Before I was even a teenager, I wanted to be a Rolling Stone. Back then, in the Stone age before MTV, we had a little show called Shindig (where the house musicians included the recently departed Leon Russell) and back in 1965 the Rolling Stones appeared on it and introduced Howlin’ Wolf to us white children. I was eight years old at the time and a big Stones fan. Mick and the boys were no cultural appropriators, they were blues evangelists, always giving credit to the originators – even to the point of insisting that WABC, one of the big three networks in the US at the time, book Howlin’ Wolf or they wouldn’t do the show. The Stones introduced millions of young Caucasians to the artistry of Wolf, Muddy Waters, Jimmy Reed, Slim Harpo, Robert Johnson and others whose records originally were targeted for an African-American audience. This led to a lifelong love of the blues for me.
Therefore, it came as no surprise that their new album of blues covers was good – I was just surprised at how good it is. The last full Stones album, other than the odd song here or there, that I felt was worthy of the band’s legacy was Exile On Main Street. Blue And Lonesome is the album the Stones should have recorded many years ago. I for one am just glad that they finally did. At a time in their careers when most musicians move into safe genres like country, folk or the great American songbook this band is returning to its roots. They are not afraid to be compared to their former selves.
Mick is in fine voice. He sounds as good as he did in 1964 and he has always been one of the more credible blues harmonica players of the British blues groups. So it is no wonder that there are two Little Walter songs here. Eric Clapton joins in on two songs “Everybody Knows About My Good Thing” and “I Can’t Quit You Baby” and thankfully he doesn’t overplay. Ron Wood stands out on the track “Blue and Lonesome”. However, mostly, the group just plays well together and sounds like, well, a group – and that is a good thing.
In an age of auto-tune, synthesized beats and people recording separately in different cities (often in hotel rooms) over a span of many months, this album was recorded live in the studio, with the band gathered around a circle of microphones, in just three days. Producer Don Was succeeds in getting the vibe of a Chess or Cobra records recording session. And, better than that, the band plays in a manner worthy of those venerable labels.
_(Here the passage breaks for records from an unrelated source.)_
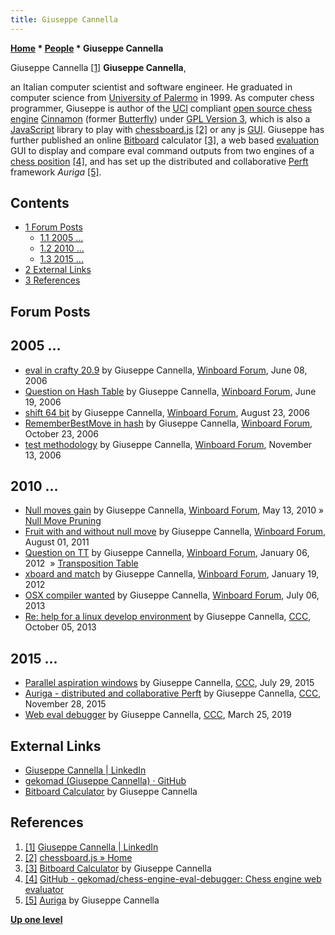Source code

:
 ```yaml
---
title: Giuseppe Cannella
---
```

**[Home](Home "Home") * [People](People "People") * Giuseppe Cannella**

[](https://www.linkedin.com/in/giuseppe-cannella-37ab5082/) Giuseppe Cannella <a id="cite-note-1" href="#cite-ref-1">[1]</a>
**Giuseppe Cannella**,

an Italian computer scientist and software engineer. He graduated in computer science from [University of Palermo](https://en.wikipedia.org/wiki/University_of_Palermo) in 1999.
As computer chess programmer, Giuseppe is author of the [UCI](UCI "UCI") compliant [open source chess engine](Category:Open_Source "Category:Open Source") [Cinnamon](Cinnamon "Cinnamon") (former [Butterfly](index.php?title=Butterfly&action=edit&redlink=1 "Butterfly (page does not exist)")) under [GPL Version 3](Free_Software_Foundation#GPL "Free Software Foundation"), which is also a [JavaScript](JavaScript "JavaScript") library to play with [chessboard.js](index.php?title=Chessboard.js&action=edit&redlink=1 "Chessboard.js (page does not exist)") <a id="cite-note-2" href="#cite-ref-2">[2]</a> or any js [GUI](GUI "GUI").
Giuseppe has further published an online [Bitboard](Bitboards "Bitboards") calculator <a id="cite-note-3" href="#cite-ref-3">[3]</a>,
a web based [evaluation](Evaluation "Evaluation") GUI to display and compare eval command outputs from two engines of a [chess position](Chess_Position "Chess Position") <a id="cite-note-4" href="#cite-ref-4">[4]</a>,
and has set up the distributed and collaborative [Perft](Perft "Perft") framework *Auriga* <a id="cite-note-5" href="#cite-ref-5">[5]</a>.

## Contents

- [1 Forum Posts](#forum-posts)
  - [1.1 2005 ...](#2005-...)
  - [1.2 2010 ...](#2010-...)
  - [1.3 2015 ...](#2015-...)
- [2 External Links](#external-links)
- [3 References](#references)

## Forum Posts

## 2005 ...

- [eval in crafty 20.9](http://www.open-aurec.com/wbforum/viewtopic.php?f=4&t=4967&p=25460) by Giuseppe Cannella, [Winboard Forum](Computer_Chess_Forums "Computer Chess Forums"), June 08, 2006
- [Question on Hash Table](http://www.open-aurec.com/wbforum/viewtopic.php?f=4&t=5048&p=25750) by Giuseppe Cannella, [Winboard Forum](Computer_Chess_Forums "Computer Chess Forums"), June 19, 2006
- [shift 64 bit](http://www.open-aurec.com/wbforum/viewtopic.php?f=4&t=5438&p=26883) by Giuseppe Cannella, [Winboard Forum](Computer_Chess_Forums "Computer Chess Forums"), August 23, 2006
- [RememberBestMove in hash](http://www.open-aurec.com/wbforum/viewtopic.php?f=4&t=5786&p=28130) by Giuseppe Cannella, [Winboard Forum](Computer_Chess_Forums "Computer Chess Forums"), October 23, 2006
- [test methodology](http://www.open-aurec.com/wbforum/viewtopic.php?f=4&t=5866&p=28404) by Giuseppe Cannella, [Winboard Forum](Computer_Chess_Forums "Computer Chess Forums"), November 13, 2006

## 2010 ...

- [Null moves gain](http://www.open-aurec.com/wbforum/viewtopic.php?f=4&t=50971) by Giuseppe Cannella, [Winboard Forum](Computer_Chess_Forums "Computer Chess Forums"), May 13, 2010 » [Null Move Pruning](Null_Move_Pruning "Null Move Pruning")
- [Fruit with and without null move](http://www.open-aurec.com/wbforum/viewtopic.php?f=4&t=51909) by Giuseppe Cannella, [Winboard Forum](Computer_Chess_Forums "Computer Chess Forums"), August 01, 2011
- [Question on TT](http://www.open-aurec.com/wbforum/viewtopic.php?f=4&t=52138) by Giuseppe Cannella, [Winboard Forum](Computer_Chess_Forums "Computer Chess Forums"), January 06, 2012  » [Transposition Table](Transposition_Table "Transposition Table")
- [xboard and match](http://www.open-aurec.com/wbforum/viewtopic.php?f=4&t=52157) by Giuseppe Cannella, [Winboard Forum](Computer_Chess_Forums "Computer Chess Forums"), January 19, 2012
- [OSX compiler wanted](http://www.open-aurec.com/wbforum/viewtopic.php?f=4&t=52869) by Giuseppe Cannella, [Winboard Forum](Computer_Chess_Forums "Computer Chess Forums"), July 06, 2013
- [Re: help for a linux develop environment](http://www.talkchess.com/forum3/viewtopic.php?f=7&t=49583&start=7) by Giuseppe Cannella, [CCC](CCC "CCC"), October 05, 2013

## 2015 ...

- [Parallel aspiration windows](http://www.talkchess.com/forum/viewtopic.php?t=57113) by Giuseppe Cannella, [CCC](CCC "CCC"), July 29, 2015
- [Auriga - distributed and collaborative Perft](http://www.talkchess.com/forum/viewtopic.php?t=58406) by Giuseppe Cannella, [CCC](CCC "CCC"), November 28, 2015
- [Web eval debugger](http://www.talkchess.com/forum3/viewtopic.php?f=7&t=70307) by Giuseppe Cannella, [CCC](CCC "CCC"), March 25, 2019

## External Links

- [Giuseppe Cannella | LinkedIn](https://www.linkedin.com/in/giuseppe-cannella-37ab5082/)
- [gekomad (Giuseppe Cannella) · GitHub](https://github.com/gekomad)
- [Bitboard Calculator](https://gekomad.github.io/Cinnamon/BitboardCalculator) by Giuseppe Cannella

## References

1. <a id="cite-ref-1" href="#cite-note-1">[1]</a> [Giuseppe Cannella | LinkedIn](https://www.linkedin.com/in/giuseppe-cannella-37ab5082/)
1. <a id="cite-ref-2" href="#cite-note-2">[2]</a> [chessboard.js » Home](http://chessboardjs.com/)
1. <a id="cite-ref-3" href="#cite-note-3">[3]</a> [Bitboard Calculator](http://cinnamonchess.altervista.org/bitboard_calculator/Calc.html) by Giuseppe Cannella
1. <a id="cite-ref-4" href="#cite-note-4">[4]</a> [GitHub - gekomad/chess-engine-eval-debugger: Chess engine web evaluator](https://github.com/gekomad/chess-engine-eval-debugger)
1. <a id="cite-ref-5" href="#cite-note-5">[5]</a> [Auriga](http://cinnamonchess.altervista.org/auriga) by Giuseppe Cannella

**[Up one level](People "People")**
Finally, the song selection is great and not obvious (in the current vernacular, it is curated). The performances are spirited, not merely reverent, and have a sense of urgency. Moreover, this is an album I will listen to over and over – without any sense of nostalgia. It is simply a good album. This is an album you should play loud and dance to, just like the original blues music it pays tribute to.